Epidemiology of Food Insecurity in a Nationally Representative Sample of Lymphoma Patients

ABSTRACT

Background: In 2020, the United States had approximately 85,000 new diagnoses of Hodgkin and Non-Hodgkin lymphoma. Food insecurity is both a direct and indirect detriment to health outcomes. The rate and risk factors for food insecurity among lymphoma patients are unknown, as the unemployment rate soars far above pre-COVID19 pandemic levels further heightening the economic stresses of a lymphoma diagnosis.

Methods: Data regarding the food security status were obtained from the cross-sectional National Health Interview Survey (NHIS) conducted by the Centers for Disease Control and Prevention.
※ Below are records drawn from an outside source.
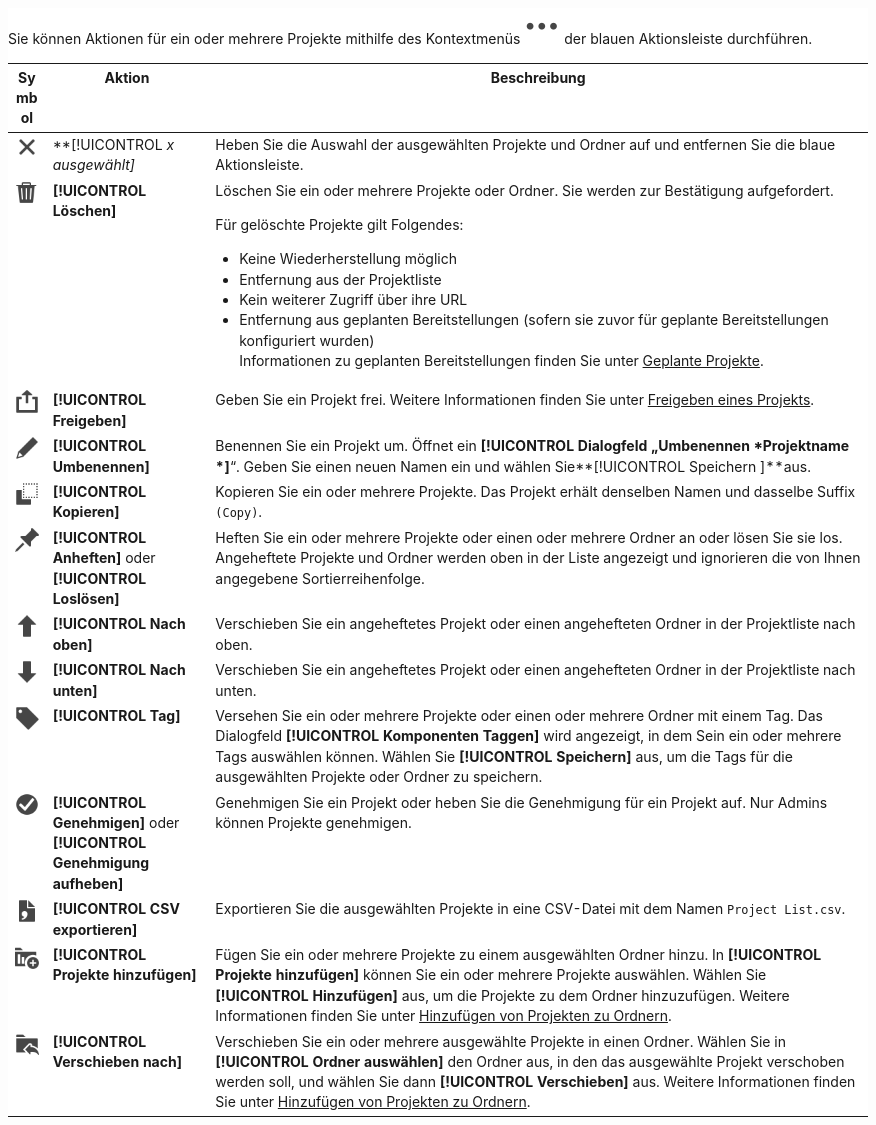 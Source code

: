 Sie können Aktionen für ein oder mehrere Projekte mithilfe des Kontextmenüs ![Mehr](/help/assets/icons/More.svg) der blauen Aktionsleiste durchführen.

| Symbol | Aktion | Beschreibung |
|:---:| ---|---|
| ![CrossSize75](/help/assets/icons/Close.svg) | **[!UICONTROL *x *ausgewählt]** | Heben Sie die Auswahl der ausgewählten Projekte und Ordner auf und entfernen Sie die blaue Aktionsleiste. |
| ![Löschen](/help/assets/icons/Delete.svg) | **[!UICONTROL Löschen]** | Löschen Sie ein oder mehrere Projekte oder Ordner. Sie werden zur Bestätigung aufgefordert.<p>Für gelöschte Projekte gilt Folgendes:</p><ul><li>Keine Wiederherstellung möglich</li><li>Entfernung aus der Projektliste</li><li>Kein weiterer Zugriff über ihre URL</li><li>Entfernung aus geplanten Bereitstellungen (sofern sie zuvor für geplante Bereitstellungen konfiguriert wurden)<br/>Informationen zu geplanten Bereitstellungen finden Sie unter [Geplante Projekte](/help/components/scheduled-projects-manager.md).  </p> |
| ![Freigeben](/help/assets/icons/ShareAlt.svg) | **[!UICONTROL Freigeben]** | Geben Sie ein Projekt frei. Weitere Informationen finden Sie unter [Freigeben eines Projekts](/help/analysis-workspace/curate-share/share-projects.md). |
| ![Bearbeiten](/help/assets/icons/Edit.svg) | **[!UICONTROL Umbenennen]** | Benennen Sie ein Projekt um. Öffnet ein **[!UICONTROL Dialogfeld „Umbenennen *Projektname *]**“. Geben Sie einen neuen Namen ein und wählen Sie**[!UICONTROL Speichern ]**aus. |
| ![Kopieren](/help/assets/icons/Copy.svg) | **[!UICONTROL Kopieren]** | Kopieren Sie ein oder mehrere Projekte. Das Projekt erhält denselben Namen und dasselbe Suffix `(Copy)`. |
| ![PinOnff](/help/assets/icons/PinOff.svg) | **[!UICONTROL Anheften]** oder **[!UICONTROL Loslösen]** | Heften Sie ein oder mehrere Projekte oder einen oder mehrere Ordner an oder lösen Sie sie los. Angeheftete Projekte und Ordner werden oben in der Liste angezeigt und ignorieren die von Ihnen angegebene Sortierreihenfolge. |
| ![ArrowUp](/help/assets/icons/ArrowUp.svg) | **[!UICONTROL Nach oben]** | Verschieben Sie ein angeheftetes Projekt oder einen angehefteten Ordner in der Projektliste nach oben. |
| ![ArrowDown](/help/assets/icons/ArrowDown.svg) | **[!UICONTROL Nach unten]** | Verschieben Sie ein angeheftetes Projekt oder einen angehefteten Ordner in der Projektliste nach unten. |
| ![Beschriftung](/help/assets/icons/Label.svg) | **[!UICONTROL Tag]** | Versehen Sie ein oder mehrere Projekte oder einen oder mehrere Ordner mit einem Tag. Das Dialogfeld **[!UICONTROL Komponenten Taggen]** wird angezeigt, in dem Sein ein oder mehrere Tags auswählen können. Wählen Sie **[!UICONTROL Speichern]** aus, um die Tags für die ausgewählten Projekte oder Ordner zu speichern. |
| ![CheckmarkCircle](/help/assets/icons/CheckmarkCircle.svg) | **[!UICONTROL Genehmigen]** oder **[!UICONTROL Genehmigung aufheben]** | Genehmigen Sie ein Projekt oder heben Sie die Genehmigung für ein Projekt auf. Nur Admins können Projekte genehmigen. |
| ![CSV-Datei](/help/assets/icons/FileCSV.svg) | **[!UICONTROL CSV exportieren]** | Exportieren Sie die ausgewählten Projekte in eine CSV-Datei mit dem Namen `Project List.csv`. |
| ![ProjectAdd](/help/assets/icons/ProjectAdd.svg) | **[!UICONTROL Projekte hinzufügen]** | Fügen Sie ein oder mehrere Projekte zu einem ausgewählten Ordner hinzu. In **[!UICONTROL Projekte hinzufügen]** können Sie ein oder mehrere Projekte auswählen. Wählen Sie **[!UICONTROL Hinzufügen]** aus, um die Projekte zu dem Ordner hinzuzufügen. Weitere Informationen finden Sie unter [Hinzufügen von Projekten zu Ordnern](workspace-folders/add-projects.md#from-inside-a-folder). |
| ![FolderAddTo](/help/assets/icons/FolderAddTo.svg) | **[!UICONTROL Verschieben nach]** | Verschieben Sie ein oder mehrere ausgewählte Projekte in einen Ordner. Wählen Sie in **[!UICONTROL Ordner auswählen]** den Ordner aus, in den das ausgewählte Projekt verschoben werden soll, und wählen Sie dann **[!UICONTROL Verschieben]** aus. Weitere Informationen finden Sie unter [Hinzufügen von Projekten zu Ordnern](workspace-folders/add-projects.md#from-the-project-list). |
A raw score compiled from a series of 10 food security questions was used to determine the Food Secure and Food Insecure groups. Respondents who reported a history of lymphoma from 2011 to 2019 were included in the analysis.

Results: Of the 921 patients reporting a history of lymphoma 9.06% were considered Food Insecure. The sociodemographic subgroups with the highest risk of being Food Insecure included respondents living below 100% of the Federal Poverty Level, non-US citizens, the uninsured, and those on Medicare.

Conclusion: Food insecurity is common among lymphoma patients. Therefore, oncologists across the country should be aware of the sociodemographic risk factors for food insecurity in order to assist in mediation, maximizing the efficacy of treatments. Research regarding the impact of food insecurity on therapy compliance and patient outcomes is warranted in future studies.